O espaço das mulheres no cenário político

Enviada em 18/07/2023

Promulgada em 1988, a Constituição brasileira é conhecida por tutelar de forma justa e igualitária os direitos dos cidadãos. Entretanto, ao observar a representatividade feminina na esfera política, percebe-se que ainda há muito a ser feito. Dados do Instituto Brasileiro de Geografia e Estatística (IBGE) de 2018 tornaram público que as mulheres são minoria nas três esferas do poder: executivo, legislativo e judiciário. Diante disso, cabe o Estado viabilizar a representação política feminina, com a devida cooperação da sociedade civil.

Sob esse viés, a filósofa Simone de Beauvoir, na obra “O segundo sexo”, ratifica a importância da atuação diligente do governo para desmarginalizar a mulher do âmbito político. Nesse contexto, Beauvoir advoga que a transição entre a cultura patriarcal e a plena inclusão social deve ser pauta prioritária de todas as democracias que prezem pela justiça e equidade. Desse modo, entende-se ser importante abrir os postos institucionais para uma maior presença feminina, com representantes aptas a lutarem pela igualdade de gênero, dentre outras demandas.

Outrossim, salienta-se a importância da atuação social frente ao tema. Nesse ínterim, o antropólogo Roberto DaMatta, em “Carnavais, malandros e heróis” critica a inércia do brasileiro, por esperar dos políticos a solução para todas as mazelas. Em contrapartida, o autor defende que o povo deve conscientizar-se e agir para que seus objetivos sejam alcançados. Dessa forma, em relação à representatividade política das mulheres, cabe a cobrança ativa ao parlamento, para que sejam revistas as leis de representação mínima, além da conscientização acerca da importância do tema, a ser realizada no seio familiar e nas escolas.

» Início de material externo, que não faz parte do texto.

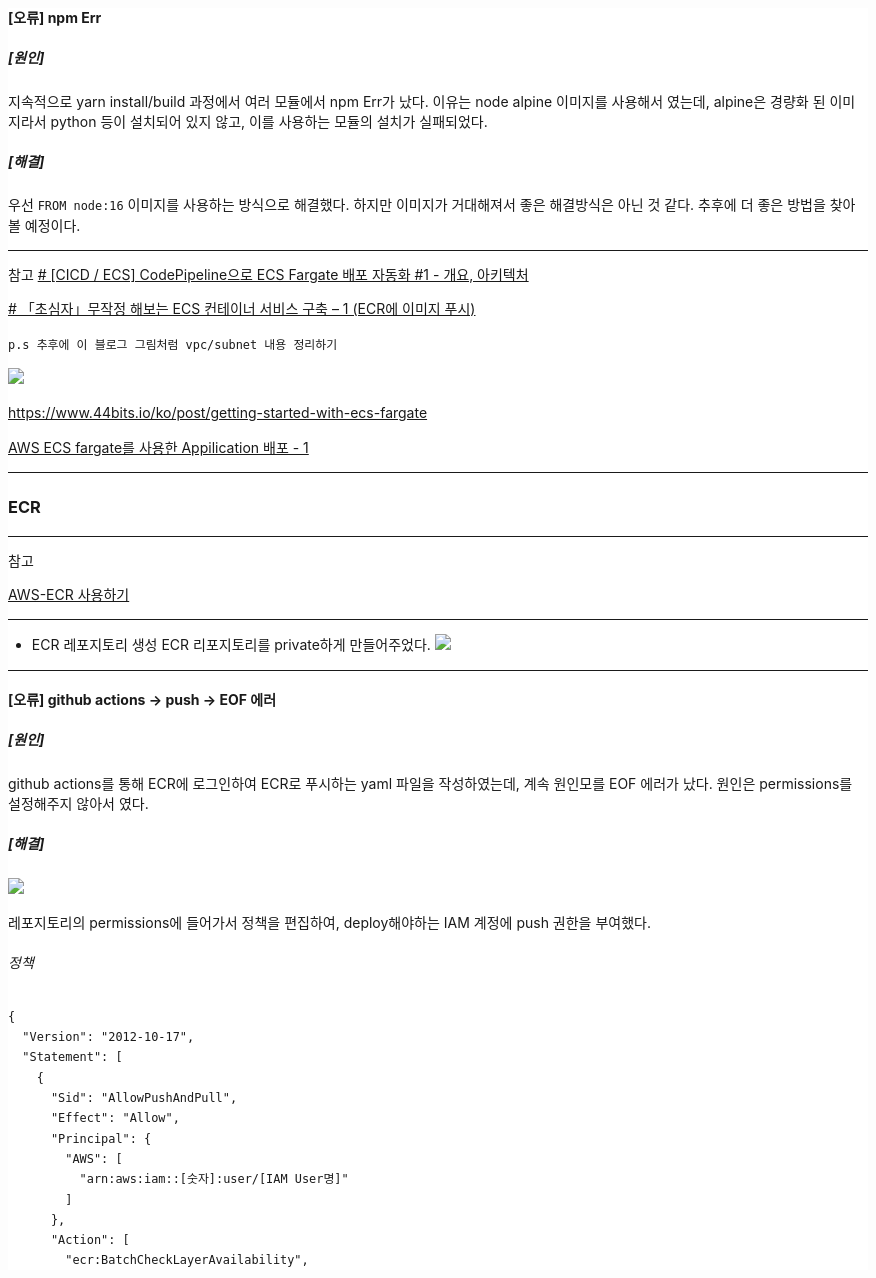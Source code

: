 #### [오류] npm Err
##### [원인]
지속적으로 yarn install/build 과정에서 여러 모듈에서 npm Err가 났다.
이유는 node alpine 이미지를 사용해서 였는데, alpine은 경량화 된 이미지라서 python 등이 설치되어 있지 않고, 이를 사용하는 모듈의 설치가 실패되었다.

##### [해결]
우선 `FROM node:16` 이미지를 사용하는 방식으로 해결했다. 하지만 이미지가 거대해져서 좋은 해결방식은 아닌 것 같다. 추후에 더 좋은 방법을 찾아 볼 예정이다.

---
참고
[# [CICD / ECS] CodePipeline으로 ECS Fargate 배포 자동화 #1 - 개요, 아키텍처](https://nyyang.tistory.com/97?category=994566)

[# 「초심자」무작정 해보는 ECS 컨테이너 서비스 구축 – 1 (ECR에 이미지 푸시)](https://dev.classmethod.jp/articles/ecs-container-service-establishment/)

	p.s 추후에 이 블로그 그림처럼 vpc/subnet 내용 정리하기
	
![](https://i.imgur.com/dUskNmS.png)

https://www.44bits.io/ko/post/getting-started-with-ecs-fargate

[AWS ECS fargate를 사용한 Appilication 배포 - 1](https://neo-blog.tistory.com/42)

---


### ECR
---
참고

[AWS-ECR 사용하기](http://ryeon9445.com/develop/1-AWS-ECR-%EC%82%AC%EC%9A%A9%ED%95%98%EA%B8%B0/)

---

- ECR 레포지토리 생성
ECR 리포지토리를 private하게 만들어주었다.
![](https://i.imgur.com/ZlmiP5j.png)

---
#### [오류] github actions -> push -> EOF 에러
##### [원인]
github actions를 통해 ECR에 로그인하여 ECR로 푸시하는 yaml 파일을 작성하였는데, 계속 원인모를 EOF 에러가 났다.
원인은 permissions를 설정해주지 않아서 였다.


##### [해결]
![](https://i.imgur.com/LgbPmqW.png)

레포지토리의 permissions에 들어가서 정책을 편집하여, deploy해야하는 IAM 계정에 push 권한을 부여했다.

###### 정책
```
{
  "Version": "2012-10-17",
  "Statement": [
    {
      "Sid": "AllowPushAndPull",
      "Effect": "Allow",
      "Principal": {
        "AWS": [
          "arn:aws:iam::[숫자]:user/[IAM User명]"
        ]
      },
      "Action": [
        "ecr:BatchCheckLayerAvailability",
```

Dessarte, depreende-se que o Estado e a sociedade são entes copartícipes da solução em pauta. Logo, cabe ao Congresso Nacional, por meio de processo legislativo, a abertura de uma comissão especial que viabilize uma maior representatividade feminina nas esferas do poder. Para isso, os parlamentares deverão ouvir especialistas no assunto, além de abordar a questão nas instituições de ensino, com vistas a motivar as estudantes a aderirem à causa. Assim, de forma gradual, a questão será mitigada adequadamente.